Wednesday, 29 September 2010

Credit Institution (Eligible Liabilities Guarantee) (Amendment) Scheme 2010: Motion

 

7:00 pm

Photo of Joan BurtonJoan Burton (Dublin West, Labour)

Two years on from the original bank guarantee, the Government has still made no progress with the introduction of a special resolution regime for the banks. Once the guarantee was granted, the introduction of such a resolution mechanism was the only realistic way in which the financial burden could be shared appropriately between taxpayers and the banks' investors. As of midnight, some €40 billion in bank liabilities — that is not a trifle — will fall outside the guarantee when it expires. In the absence of a bank resolution Act, it will be difficult to ensure that the relevant bondholders make a fair contribution to cost of the banking failure. The only exception in this regard relates to the sub-debt, which only represents a small proportion of the €40 billion to which I refer. As Deputy Noonan stated, this sub-debt has already been regularly subjected to sales by the institutions and to buy-backs.

In the weeks before the original blanket guarantee was put in place, the Labour Party called for enhanced protections for ordinary depositors. However, these protections should not have been extended to the professional investors who took a punt on bank loans. The Governor of the Central Bank, Professor Patrick Honohan, has since vindicated this position in his report on the banking crisis.

A system of omerta has been official Government policy on the banks from the outset. Labour was briefed on this motion at 10 a.m. and the Department was unable to answer basic questions put to it by the Labour Party. The following are the questions we asked: will Irish banks be facing a further funding cliff in December, when the guarantee extension is set to expire, how much debt has each institution guaranteed under the ELG scheme to date — the Minister stated that it is €150 billion in total — how much debt is expected to be issued under the ELG scheme between now and the end of December, will the government urgently introduce a special resolution scheme for banks and is a further extension of the guarantee beyond December envisaged? The latter part of the Minister's contribution would appear to indicate that the answer to the final question we posed is yes.

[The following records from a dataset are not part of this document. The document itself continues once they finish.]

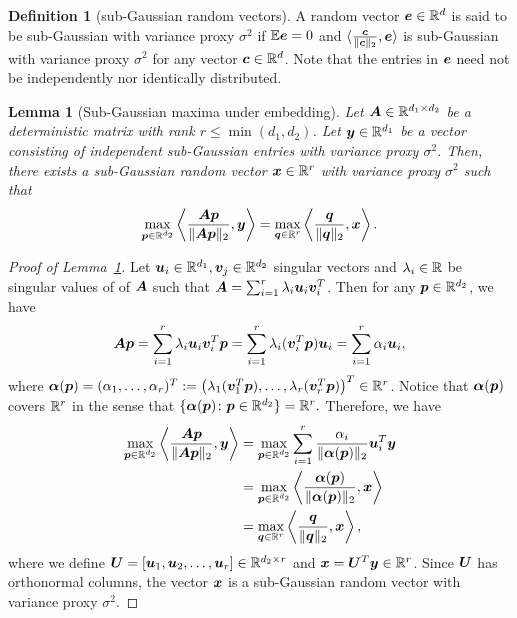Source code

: \documentclass[12pt]{article}
\newtheorem{lem}{Lemma}
\theoremstyle{definition}
\newtheorem{defn}{Definition}
\begin{document}
\begin{defn}[sub-Gaussian random vectors]
 A random vector $\bm{e} \in \mathbb{R}^d$ is said to be sub-Gaussian with variance proxy $\sigma^2$ if $\mathbb{E}\bm{e}=0$ and $\langle {\bm{c}\over \lVert\bm{c}\rVert_2}, \bm{e}\rangle$ is sub-Gaussian with variance proxy $\sigma^2$ for any vector $\bm{c}\in\mathbb{R}^d$.   Note that the entries in $\bm{e}$ need not be independently nor identically distributed. 
 \end{defn}
 
\begin{lem}[Sub-Gaussian maxima under embedding]\label{lem:embedding}
Let $\bm A\in\mathbb{R}^{d_1\times d_2}$ be a deterministic matrix with rank $r\leq\min(d_1,d_2)$. Let $\bm{y}\in\mathbb{R}^{d_1}$ be a vector consisting of independent sub-Gaussian entries with variance proxy $\sigma^2$. Then, there exists a sub-Gaussian random vector $\bm x\in\mathbb{R}^r$  with variance proxy $\sigma^2$ such that  
\begin{align}
    \max_{\bm{p}\in\mathbb{R}^{d_2}}\left\langle \frac{\bm A\bm{p}}{\|\bm A\bm{p}\|_2},\bm{y}\right\rangle = \max_{\bm{q}\in\mathbb{R}^r}\left\langle \frac{\bm{q}}{\|\bm{q}\|_2},\bm x\right\rangle.
\end{align}
\end{lem}

\begin{proof}[Proof of Lemma~\ref{lem:embedding}]
Let $\bm{u}_i\in\mathbb{R}^{d_1},\bm{v}_j\in\mathbb{R}^{d_2}$ singular vectors and $\lambda_i\in\mathbb{R}$ be singular values of of $\bm A$ such that
 $\bm A = \sum_{i=1}^r \lambda_i\bm{u}_i\bm{v}_i^T$.
Then  for any $\bm{p}\in\mathbb{R}^{d_2}$, we have 
\begin{align}
    \bm A\bm{p} = \sum_{i=1}^r\lambda_i \bm{u}_i\bm{v}_i^T\bm{p} = \sum_{i=1}^r \lambda_i(\bm{v}_i^T\bm{p}) \bm{u}_i = \sum_{i = 1}^r \alpha_i\bm{u}_i,
\end{align}
where $\boldsymbol{\alpha}(\bm{p}) = (\alpha_1,\ldots,\alpha_r)^T := \left(\lambda_1(\bm{v}_1^T\bm{p}),\ldots,\lambda_r(\bm{v}_r^T\bm{p})\right)^T\in\mathbb{R}^{r}$. Notice that $\boldsymbol{\alpha}(\bm{p})$ covers $\mathbb{R}^r$ in the sense that $\{\boldsymbol{\alpha}(\bm{p})\colon \bm{p}\in\mathbb{R}^{d_2}\} = \mathbb{R}^r.$
Therefore, we have 
\begin{align}
    \max_{\bm{p}\in\mathbb{R}^{d_2}}\left\langle \frac{\bm A\bm{p}}{\|\bm A\bm{p}\|_2},\bm{y}\right\rangle &=\max_{\bm{p}\in\mathbb{R}^{d_2}}\sum_{i=1}^r\frac{\alpha_i}{\|\boldsymbol{\alpha}(\bm{p})\|_2}\bm{u}_i^T\bm{y}\\&=\max_{\bm{p}\in\mathbb{R}^{d_2}}\left\langle \frac{\boldsymbol{\alpha}(\bm{p})}{\|\boldsymbol{\alpha}(\bm{p})\|_2},\bm x\right\rangle\\&=\max_{\bm{q}\in\mathbb{R}^r}\left\langle \frac{\bm{q}}{\|\bm{q}\|_2},\bm x\right\rangle,
\end{align}
where we define $\bm{U}=[\bm{u}_1,\bm{u}_2,\ldots,\bm{u}_r]\in\mathbb{R}^{d_2\times r}$ and $\bm x = \bm{U}^T\bm{y}\in \mathbb{R}^{r}$. Since $\bm{U}$ has orthonormal columns, the vector $\bm x$ is a sub-Gaussian random vector with variance proxy $\sigma^2$. 
\end{proof}
\end{document}
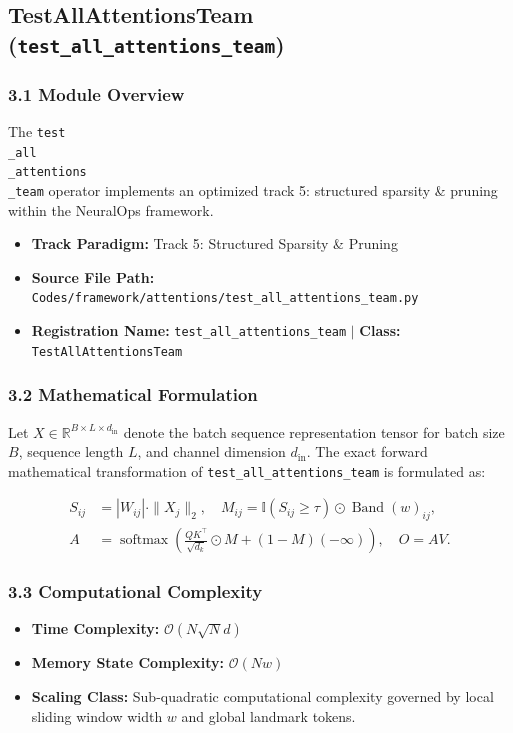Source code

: \subsection{TestAllAttentionsTeam (\texttt{test\_all\_attentions\_team})}
\label{sec:app_module_test_all_attentions_team}

\subsubsection*{3.1 Module Overview}
The \texttt{test\\_all\\_attentions\\_team} operator implements an optimized track 5: structured sparsity \& pruning within the NeuralOps framework.
\begin{itemize}
    \item \textbf{Track Paradigm:} Track 5: Structured Sparsity & Pruning
    \item \textbf{Source File Path:} \texttt{Codes/framework/attentions/test\_all\_attentions\_team.py}
    \item \textbf{Registration Name:} \texttt{test\_all\_attentions\_team} $\mid$ \textbf{Class:} \texttt{TestAllAttentionsTeam}
\end{itemize}

\subsubsection*{3.2 Mathematical Formulation}
Let $X \in \mathbb{R}^{B \times L \times d_{\text{in}}}$ denote the batch sequence representation tensor for batch size $B$, sequence length $L$, and channel dimension $d_{\text{in}}$. The exact forward mathematical transformation of \texttt{test\_all\_attentions\_team} is formulated as:

\begin{align}
S_{ij} &= |W_{ij}| \cdot \|X_j\|_2, \quad M_{ij} = \mathbb{I}(S_{ij} \ge \tau) \odot \operatorname{Band}(w)_{ij}, \\
A &= \operatorname{softmax}\left(\frac{Q K^\top}{\sqrt{d_k}} \odot M + (1 - M)(-\infty)\right), \quad O = A V.
\end{align}


\subsubsection*{3.3 Computational Complexity}
\begin{itemize}
    \item \textbf{Time Complexity:} $\mathcal{O}(N \sqrt{N} d)$
    \item \textbf{Memory State Complexity:} $\mathcal{O}(N w)$
    \item \textbf{Scaling Class:} Sub-quadratic computational complexity governed by local sliding window width $w$ and global landmark tokens.
\end{itemize}

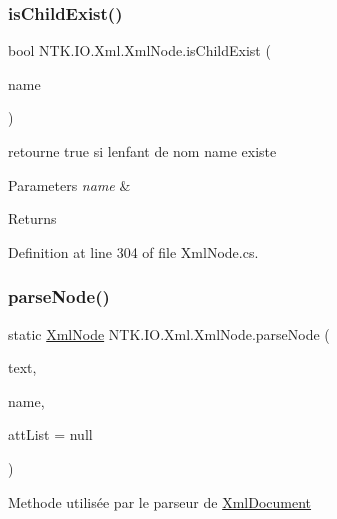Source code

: \subsubsection{\texorpdfstring{isChildExist()}{isChildExist()}\hspace{0.1cm}{\footnotesize\ttfamily [2/2]}}
{\footnotesize\ttfamily bool N\+T\+K.\+I\+O.\+Xml.\+Xml\+Node.\+is\+Child\+Exist (\begin{DoxyParamCaption}\item[{String}]{name }\end{DoxyParamCaption})}



retourne true si l\textquotesingle{}enfant de nom name existe 


\begin{DoxyParams}{Parameters}
{\em name} & \\
\hline
\end{DoxyParams}
\begin{DoxyReturn}{Returns}

\end{DoxyReturn}


Definition at line 304 of file Xml\+Node.\+cs.

\mbox{\label{class_n_t_k_1_1_i_o_1_1_xml_1_1_xml_node_a67914d9a3b4c0e29ad165c8bcb551815}} 
\subsubsection{\texorpdfstring{parseNode()}{parseNode()}}
{\footnotesize\ttfamily static \mbox{\hyperlink{class_n_t_k_1_1_i_o_1_1_xml_1_1_xml_node}{Xml\+Node}} N\+T\+K.\+I\+O.\+Xml.\+Xml\+Node.\+parse\+Node (\begin{DoxyParamCaption}\item[{String}]{text,  }\item[{String}]{name,  }\item[{List$<$ \mbox{\hyperlink{class_n_t_k_1_1_i_o_1_1_xml_1_1_xml_attribute}{Xml\+Attribute}} $>$}]{att\+List = {\ttfamily null} }\end{DoxyParamCaption})\hspace{0.3cm}{\ttfamily [static]}}



Methode utilisée par le parseur de \mbox{\hyperlink{class_n_t_k_1_1_i_o_1_1_xml_1_1_xml_document}{Xml\+Document}} 



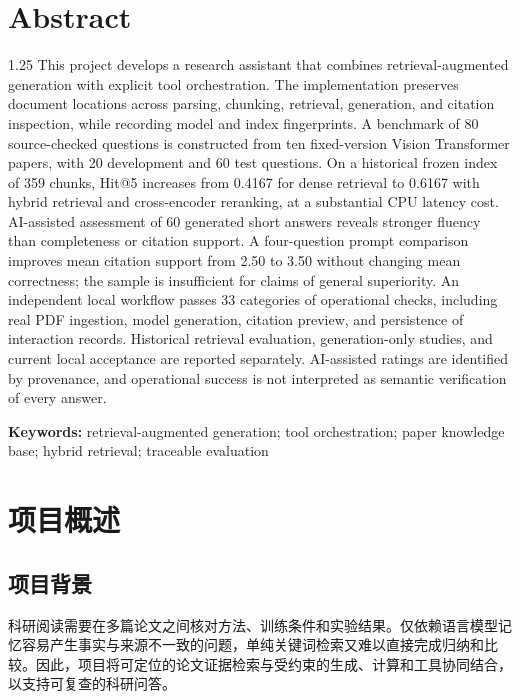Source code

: \documentclass[UTF8,a4paper,zihao=-4,fontset=fandol]{ctexart}
\begin{document}
\section*{Abstract}
\begin{spacing}{1.25}\small
This project develops a research assistant that combines retrieval-augmented generation with explicit tool orchestration.
The implementation preserves document locations across parsing, chunking, retrieval, generation, and citation inspection, while recording model and index fingerprints.
A benchmark of 80 source-checked questions is constructed from ten fixed-version Vision Transformer papers, with 20 development and 60 test questions.
On a historical frozen index of 359 chunks, Hit@5 increases from 0.4167 for dense retrieval to 0.6167 with hybrid retrieval and cross-encoder reranking, at a substantial CPU latency cost.
AI-assisted assessment of 60 generated short answers reveals stronger fluency than completeness or citation support.
A four-question prompt comparison improves mean citation support from 2.50 to 3.50 without changing mean correctness; the sample is insufficient for claims of general superiority.
An independent local workflow passes 33 categories of operational checks, including real PDF ingestion, model generation, citation preview, and persistence of interaction records.
Historical retrieval evaluation, generation-only studies, and current local acceptance are reported separately.
AI-assisted ratings are identified by provenance, and operational success is not interpreted as semantic verification of every answer.
\par\noindent\textbf{Keywords:} retrieval-augmented generation; tool orchestration; paper knowledge base; hybrid retrieval; traceable evaluation
\end{spacing}
\clearpage\tableofcontents\clearpage
{}

\section{项目概述}
\subsection{项目背景}
科研阅读需要在多篇论文之间核对方法、训练条件和实验结果。仅依赖语言模型记忆容易产生事实与来源不一致的问题，单纯关键词检索又难以直接完成归纳和比较。因此，项目将可定位的论文证据检索与受约束的生成、计算和工具协同结合，以支持可复查的科研问答。
\end{document}
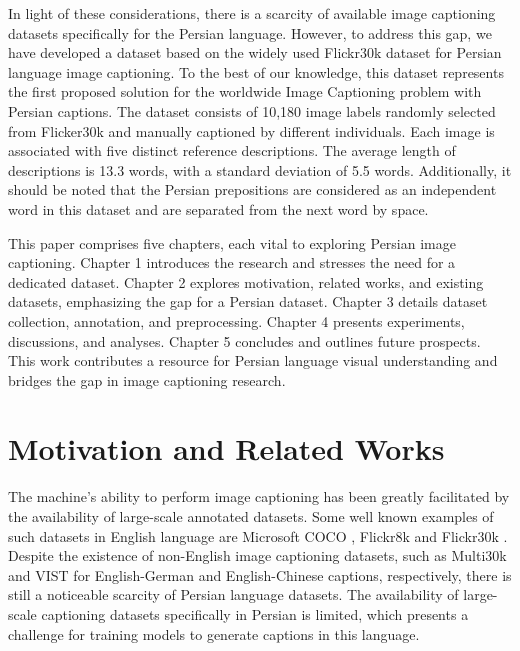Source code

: \documentclass[runningheads]{llncs}
\begin{document}
In light of these considerations, there is a scarcity of available image captioning datasets specifically for the Persian language. However, to address this gap, we have developed a dataset based on the widely used Flickr30k dataset \cite{Flickr30k} for Persian language image captioning. To the best of our knowledge, this dataset represents the first proposed solution for the worldwide Image Captioning problem with Persian captions. The dataset consists of 10,180 image labels randomly selected from Flicker30k and manually captioned by different individuals. Each image is associated with five distinct reference descriptions. The average length of descriptions is 13.3 words, with a standard deviation of 5.5 words. Additionally, it should be noted that the Persian prepositions are considered as an independent word in this dataset and are separated from the next word by space.

This paper comprises five chapters, each vital to exploring Persian image captioning. Chapter 1 introduces the research and stresses the need for a dedicated dataset. Chapter 2 explores motivation, related works, and existing datasets, emphasizing the gap for a Persian dataset. Chapter 3 details dataset collection, annotation, and preprocessing. Chapter 4 presents experiments, discussions, and analyses. Chapter 5 concludes and outlines future prospects. This work contributes a resource for Persian language visual understanding and bridges the gap in image captioning research.

\section{Motivation and Related Works}
The machine's ability to perform image captioning has been greatly facilitated by the availability of large-scale annotated datasets. Some well known examples of such datasets in English language are Microsoft COCO \cite{MSCOCO}, Flickr8k \cite{Flickr8k} and Flickr30k \cite{Flickr30k}. Despite the existence of non-English image captioning datasets, such as Multi30k \cite{Multi30k} and VIST \cite{VIST} for English-German and English-Chinese captions, respectively, there is still a noticeable scarcity of Persian language datasets. The availability of large-scale captioning datasets specifically in Persian is limited, which presents a challenge for training models to generate captions in this language.
\end{document}
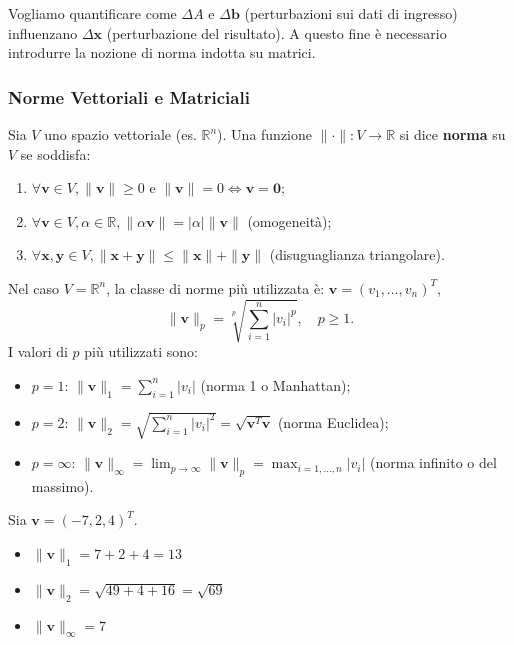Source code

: Vogliamo quantificare come $\Delta A$ e $\Delta \mathbf{b}$ (perturbazioni sui dati di ingresso) influenzano $\Delta \mathbf{x}$ (perturbazione del risultato). A questo fine è necessario introdurre la nozione di norma indotta su matrici.

\subsubsection{Norme Vettoriali e Matriciali}

\begin{definition}
Sia $V$ uno spazio vettoriale (es. $\mathbb{R}^n$). Una funzione $\| \cdot \|: V \to \mathbb{R}$ si dice \textbf{norma} su $V$ se soddisfa:
\begin{enumerate}
    \item $\forall \mathbf{v} \in V, \| \mathbf{v} \| \ge 0$ e $\| \mathbf{v} \| = 0 \iff \mathbf{v} = \mathbf{0}$;
    \item $\forall \mathbf{v} \in V, \alpha \in \mathbb{R}, \| \alpha \mathbf{v} \| = |\alpha| \| \mathbf{v} \|$ (omogeneità);
    \item $\forall \mathbf{x}, \mathbf{y} \in V, \| \mathbf{x} + \mathbf{y} \| \le \| \mathbf{x} \| + \| \mathbf{y} \|$ (disuguaglianza triangolare).
\end{enumerate}
\end{definition}

Nel caso $V = \mathbb{R}^n$, la classe di norme più utilizzata è: $\mathbf{v} = (v_1, \dots, v_n)^T$,
$$ \| \mathbf{v} \|_p = \sqrt[p]{\sum_{i=1}^n |v_i|^p}, \quad p \ge 1. $$
I valori di $p$ più utilizzati sono:
\begin{itemize}
    \item $p=1$: $\| \mathbf{v} \|_1 = \sum_{i=1}^n |v_i|$ (norma 1 o Manhattan);
    \item $p=2$: $\| \mathbf{v} \|_2 = \sqrt{\sum_{i=1}^n |v_i|^2} = \sqrt{\mathbf{v}^T \mathbf{v}}$ (norma Euclidea);
    \item $p=\infty$: $\| \mathbf{v} \|_\infty = \lim_{p \to \infty} \| \mathbf{v} \|_p = \max_{i=1,\dots,n} |v_i|$ (norma infinito o del massimo).
\end{itemize}

\begin{esempio}
Sia $\mathbf{v} = (-7, 2, 4)^T$.
\begin{itemize}
    \item $\| \mathbf{v} \|_1 = 7 + 2 + 4 = 13$
    \item $\| \mathbf{v} \|_2 = \sqrt{49 + 4 + 16} = \sqrt{69}$
    \item $\| \mathbf{v} \|_\infty = 7$
\end{itemize}
\end{esempio}

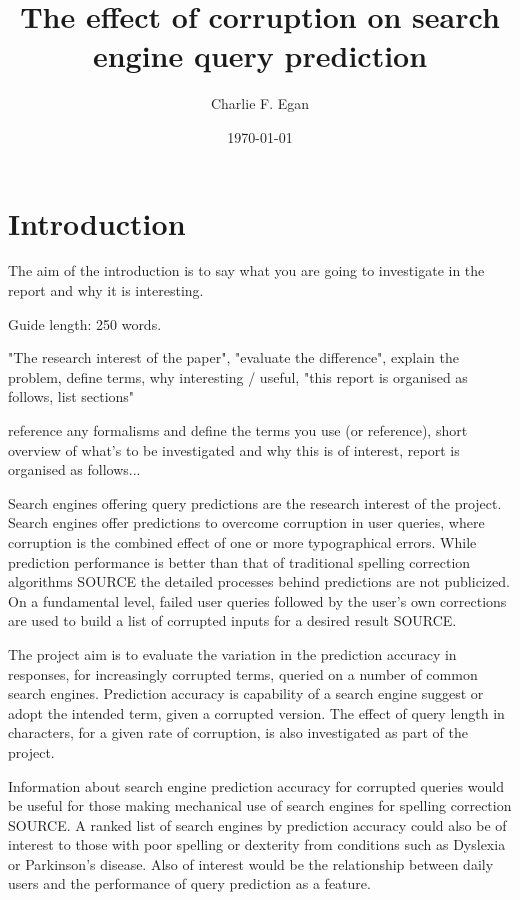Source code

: \documentclass{csfourzero}
\title{The effect of corruption on search engine query prediction}
\author{Charlie F. Egan}
\date{\today}
\begin{document}
\maketitle

\section{Introduction}
\label{sec:intro}

The aim of the introduction is to say what you are going to investigate in the report and why it is interesting.

Guide length: 250 words.

"The research interest of the paper", "evaluate the difference", explain the problem, define terms, why interesting / useful, "this report is organised as follows, list sections"

reference any formalisms and define the terms you use (or reference), short overview of what's to be investigated and why this is of interest, report is organised as follows...

Search engines offering query predictions are the research interest of the project. Search engines offer predictions to overcome corruption in user queries, where corruption is the combined effect of one or more typographical errors. While prediction performance is better than that of traditional spelling correction algorithms SOURCE the detailed processes behind predictions are not publicized. On a fundamental level, failed user queries followed by the user's own corrections are used to build a list of corrupted inputs for a desired result SOURCE.

The project aim is to evaluate the variation in the prediction accuracy in responses, for increasingly corrupted terms, queried on a number of common search engines. Prediction accuracy is capability of a search engine suggest or adopt the intended term, given a corrupted version. The effect of query length in characters, for a given rate of corruption, is also investigated as part of the project.

Information about search engine prediction accuracy for corrupted queries would be useful for those making mechanical use of search engines for spelling correction SOURCE. A ranked list of search engines by prediction accuracy could also be of interest to those with poor spelling or dexterity from conditions such as Dyslexia or Parkinson's disease. Also of interest would be the relationship between daily users and the performance of query prediction as a feature.
\end{document}
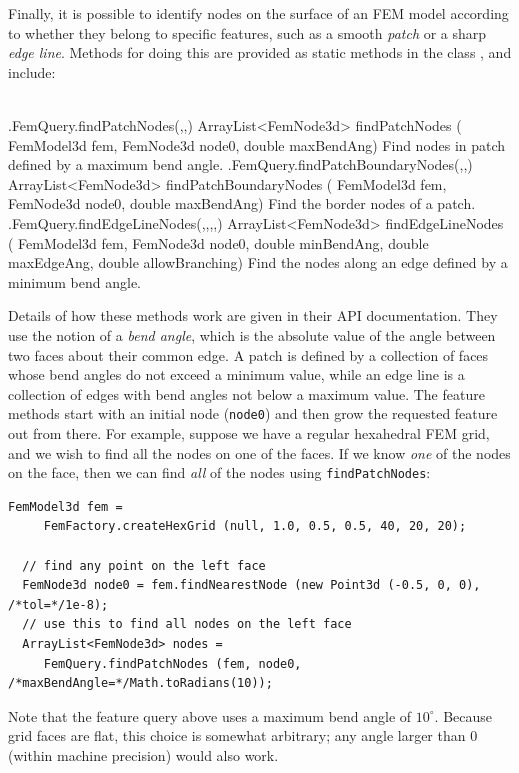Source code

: Finally, it is possible to identify nodes on the surface of an FEM
model according to whether they belong to specific features, such as a
smooth {\it patch} or a sharp {\it edge line}.  Methods for doing this
are provided as static methods in the
class , and include:
%
\begin{methodtable}[4pt]{0.6}{0.4}
\midline
{}\\
\midline
%
\methodentry
{\fem.FemQuery.findPatchNodes(,,)}%
{ArrayList<FemNode3d> findPatchNodes (\brh
FemModel3d fem, FemNode3d node0, double maxBendAng)}%
{Find nodes in patch defined by a maximum bend angle.}%
%
\methodentry
{\fem.FemQuery.findPatchBoundaryNodes(,,)}%
{ArrayList<FemNode3d> findPatchBoundaryNodes (\brh
FemModel3d fem, FemNode3d node0, double maxBendAng)}%
{Find the border nodes of a patch.}%
%
\methodentry
{\fem.FemQuery.findEdgeLineNodes(,,,,)}%
{ArrayList<FemNode3d> findEdgeLineNodes (\brh
FemModel3d fem, FemNode3d node0, double minBendAng, \brh 
double maxEdgeAng, double allowBranching)}%
{Find the nodes along an edge defined by a minimum bend angle.}%
%
\midline
\end{methodtable}
%
Details of how these methods work are given in their API
documentation. They use the notion of a {\it bend angle}, which is the
absolute value of the angle between two faces about their common
edge. A patch is defined by a collection of faces whose bend angles do
not exceed a minimum value, while an edge line is a collection of edges
with bend angles not below a maximum value. The feature methods start
with an initial node ({\tt node0}) and then grow the requested feature
out from there. For example, suppose we have a regular hexahedral FEM
grid, and we wish to find all the nodes on one of the faces. If we
know {\it one} of the nodes on the face, then we can find {\it all} of
the nodes using {\tt findPatchNodes}:
%
\begin{lstlisting}[]
  FemModel3d fem = 
     FemFactory.createHexGrid (null, 1.0, 0.5, 0.5, 40, 20, 20);
      
  // find any point on the left face
  FemNode3d node0 = fem.findNearestNode (new Point3d (-0.5, 0, 0), /*tol=*/1e-8);
  // use this to find all nodes on the left face
  ArrayList<FemNode3d> nodes = 
     FemQuery.findPatchNodes (fem, node0, /*maxBendAngle=*/Math.toRadians(10));
\end{lstlisting}
%
Note that the feature query above uses a maximum bend angle of
$10^\circ$. Because grid faces are flat, this choice is somewhat
arbitrary; any angle larger than 0 (within machine precision) would also
work.

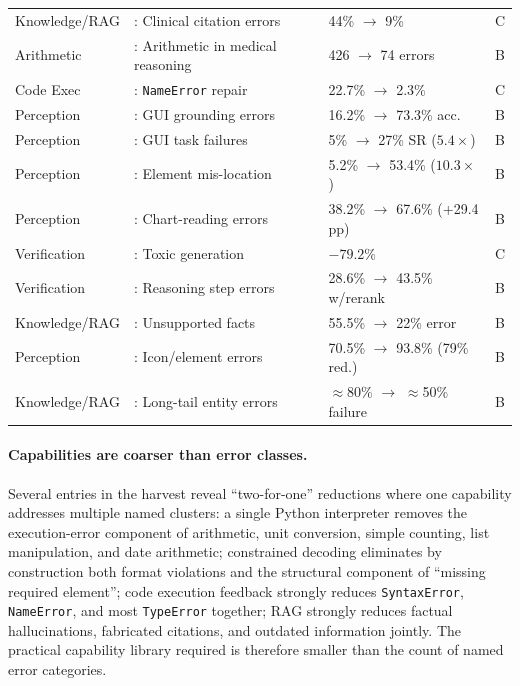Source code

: \documentclass{article}
\theoremstyle{taeplain}
\theoremstyle{taedefn}
\newcommand{\teArrow}{\ensuremath{\rightarrow}}
\newcommand{\teApprox}{\ensuremath{\approx}}
\begin{document}
\begin{center}
\begin{tabular}{p{2.2cm}p{4.5cm}p{3.5cm}p{1.5cm}}
Knowledge/RAG & \citet{zakka2024almanac}: Clinical citation errors & 44\% $\teArrow$ 9\% & C\\
Arithmetic & \citet{wangb2025medrac}: Arithmetic in medical reasoning & 426 $\teArrow$ 74 errors & B\\
Code Exec & \citet{wen2024fixing}: \texttt{NameError} repair & 22.7\% $\teArrow$ 2.3\% & C\\
Perception & \citet{gou2025uground}: GUI grounding errors & 16.2\% $\teArrow$ 73.3\% acc. & B\\
Perception & \citet{xie2025jedi}: GUI task failures & 5\% $\teArrow$ 27\% SR ($5.4\times$) & B\\
Perception & \citet{cheng2024seeclick}: Element mis-location & 5.2\% $\teArrow$ 53.4\% ($10.3\times$) & B\\
Perception & \citet{liu2023deplot}: Chart-reading errors & 38.2\% $\teArrow$ 67.6\% (+29.4 pp) & B\\
Verification & \citet{gou2024critic}: Toxic generation & $-79.2\%$ & C\\
Verification & \citet{wangp2024mathshepherd}: Reasoning step errors & 28.6\% $\teArrow$ 43.5\% w/rerank & B\\
Knowledge/RAG & \citet{asai2024selfrag}: Unsupported facts & 55.5\% $\teArrow$ 22\% error & B\\
Perception & \citet{lu2024omniparser}: Icon/element errors & 70.5\% $\teArrow$ 93.8\% (79\% red.) & B\\
Knowledge/RAG & \citet{mallen2023popqa}: Long-tail entity errors & $\teApprox$80\% $\teArrow$ $\teApprox$50\% failure & B\\
\bottomrule
\end{tabular}
\end{center}

\paragraph{Capabilities are coarser than error classes.}
Several entries in the harvest reveal ``two-for-one'' reductions where one capability addresses multiple named clusters: a single Python interpreter removes the execution-error component of arithmetic, unit conversion, simple counting, list manipulation, and date arithmetic; constrained decoding eliminates by construction both format violations and the structural component of ``missing required element''; code execution feedback strongly reduces \texttt{SyntaxError}, \texttt{NameError}, and most \texttt{TypeError} together; RAG strongly reduces factual hallucinations, fabricated citations, and outdated information jointly. The practical capability library required is therefore smaller than the count of named error categories.
\end{document}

The Government has also choreographed events in such a way as to give the Dáil the least amount of time possible to consider the motion on the renewal of the bank guarantee. The Dáil has been in recess for 12 weeks. When the Government decided that the new session would commence today, it knew that a decision on the renewal of the scheme would have to be made by midnight. Why was the Dáil not brought back earlier in order that it would have adequate time to consider the renewal proposal? We are also being asked to make this decision on the guarantee a day before the Financial Regulator is to disclose the full extent of the likely cost of bailing out Anglo Irish Bank.

Earlier today, the Taoiseach stated that he did not know the figures. I have many different views about Deputy Cowen, not all of which are complimentary. However, the suggestion that the Taoiseach in charge of the greatest disaster in our history has not received good and sound advice on the ballpark figures that will be revealed tomorrow is fatuous in the extreme.